Segment Start: Given data

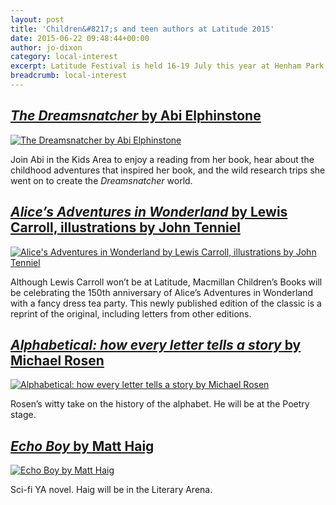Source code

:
 ```yaml
---
layout: post
title: 'Children&#8217;s and teen authors at Latitude 2015'
date: 2015-06-22 09:48:44+00:00
author: jo-dixon
category: local-interest
excerpt: Latitude Festival is held 16-19 July this year at Henham Park, Southwold. Here are some highlights from the children's authors appearing at the festival.
breadcrumb: local-interest
---
```

## [<cite>The Dreamsnatcher</cite> by Abi Elphinstone](https://suffolk.spydus.co.uk/cgi-bin/spydus.exe/ENQ/OPAC/BIBENQ/31056287?QRY=CTIBIB%3C%20IRN(45622699)&QRYTEXT=The%20dreamsnatcher)

[![The Dreamsnatcher by Abi Elphinstone](http://suffolklibraries.co.uk/wp-content/uploads/2015/06/dreamsnatcher.jpg)](https://suffolk.spydus.co.uk/cgi-bin/spydus.exe/ENQ/OPAC/BIBENQ/31056287?QRY=CTIBIB%3C%20IRN(45622699)&QRYTEXT=The%20dreamsnatcher)

Join Abi in the Kids Area to enjoy a reading from her book, hear about the childhood adventures that inspired her book, and the wild research trips she went on to create the <cite>Dreamsnatcher</cite> world.

## [<cite>Alice&#8217;s Adventures in Wonderland</cite> by Lewis Carroll, illustrations by John Tenniel](https://suffolk.spydus.co.uk/cgi-bin/spydus.exe/ENQ/OPAC/BIBENQ/31070106?QRY=CTIBIB%3C%20IRN(1907845)&QRYTEXT=Alice%27s%20Adventures%20in%20Wonderlandi)

[![Alice's Adventures in Wonderland by Lewis Carroll, illustrations by John Tenniel](http://suffolklibraries.co.uk/wp-content/uploads/2015/06/alicenwonderland.jpg)](https://suffolk.spydus.co.uk/cgi-bin/spydus.exe/ENQ/OPAC/BIBENQ/31070106?QRY=CTIBIB%3C%20IRN(1907845)&QRYTEXT=Alice%27s%20Adventures%20in%20Wonderlandi)

Although Lewis Carroll won&#8217;t be at Latitude, Macmillan Children’s Books will be celebrating the 150th anniversary of Alice&#8217;s Adventures in Wonderland with a fancy dress tea party. This newly published edition of the classic is a reprint of the original, including letters from other editions.

## [<cite>Alphabetical: how every letter tells a story</cite> by Michael Rosen](https://suffolk.spydus.co.uk/cgi-bin/spydus.exe/ENQ/OPAC/BIBENQ/31066206?QRY=CTIBIB%3C%20IRN(26888008)&QRYTEXT=Alphabetical%20%3A%20how%20every%20letter%20tells%20a%20story)

[![Alphabetical: how every letter tells a story by Michael Rosen](http://suffolklibraries.co.uk/wp-content/uploads/2015/06/alphabetical.jpg)](https://suffolk.spydus.co.uk/cgi-bin/spydus.exe/ENQ/OPAC/BIBENQ/31066206?QRY=CTIBIB%3C%20IRN(26888008)&QRYTEXT=Alphabetical%20%3A%20how%20every%20letter%20tells%20a%20story)

Rosen&#8217;s witty take on the history of the alphabet. He will be at the Poetry stage.

## [<cite>Echo Boy</cite> by Matt Haig](https://suffolk.spydus.co.uk/cgi-bin/spydus.exe/ENQ/OPAC/BIBENQ/31003502?QRY=CTIBIB%3C%20IRN(34005726)&QRYTEXT=Echo%20boy)

[![Echo Boy by Matt Haig](http://suffolklibraries.co.uk/wp-content/uploads/2015/06/echoboy.jpg)](https://suffolk.spydus.co.uk/cgi-bin/spydus.exe/ENQ/OPAC/BIBENQ/31003502?QRY=CTIBIB%3C%20IRN(34005726)&QRYTEXT=Echo%20boy)

Sci-fi YA novel. Haig will be in the Literary Arena.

Segment End: Given data

▶ **What you have to do**: Your task is to restate word for word the lines from the top of the data to the line containing "Although Lewis Carroll", both ends included, with every picture left out.

▶ **Solved problem**:
Source code

:
 ```yaml
---
layout: post
title: 'Children&#8217;s and teen authors at Latitude 2015'
date: 2015-06-22 09:48:44+00:00
author: jo-dixon
category: local-interest
excerpt: Latitude Festival is held 16-19 July this year at Henham Park, Southwold. Here are some highlights from the children's authors appearing at the festival.
breadcrumb: local-interest
---
```

## [<cite>The Dreamsnatcher</cite> by Abi Elphinstone](https://suffolk.spydus.co.uk/cgi-bin/spydus.exe/ENQ/OPAC/BIBENQ/31056287?QRY=CTIBIB%3C%20IRN(45622699)&QRYTEXT=The%20dreamsnatcher)

[![The Dreamsnatcher by Abi Elphinstone](http://suffolklibraries.co.uk/wp-content/uploads/2015/06/dreamsnatcher.jpg)](https://suffolk.spydus.co.uk/cgi-bin/spydus.exe/ENQ/OPAC/BIBENQ/31056287?QRY=CTIBIB%3C%20IRN(45622699)&QRYTEXT=The%20dreamsnatcher)

Join Abi in the Kids Area to enjoy a reading from her book, hear about the childhood adventures that inspired her book, and the wild research trips she went on to create the <cite>Dreamsnatcher</cite> world.

## [<cite>Alice&#8217;s Adventures in Wonderland</cite> by Lewis Carroll, illustrations by John Tenniel](https://suffolk.spydus.co.uk/cgi-bin/spydus.exe/ENQ/OPAC/BIBENQ/31070106?QRY=CTIBIB%3C%20IRN(1907845)&QRYTEXT=Alice%27s%20Adventures%20in%20Wonderlandi)

[![Alice's Adventures in Wonderland by Lewis Carroll, illustrations by John Tenniel](http://suffolklibraries.co.uk/wp-content/uploads/2015/06/alicenwonderland.jpg)](https://suffolk.spydus.co.uk/cgi-bin/spydus.exe/ENQ/OPAC/BIBENQ/31070106?QRY=CTIBIB%3C%20IRN(1907845)&QRYTEXT=Alice%27s%20Adventures%20in%20Wonderlandi)

Although Lewis Carroll won&#8217;t be at Latitude, Macmillan Children’s Books will be celebrating the 150th anniversary of Alice&#8217;s Adventures in Wonderland with a fancy dress tea party. This newly published edition of the classic is a reprint of the original, including letters from other editions.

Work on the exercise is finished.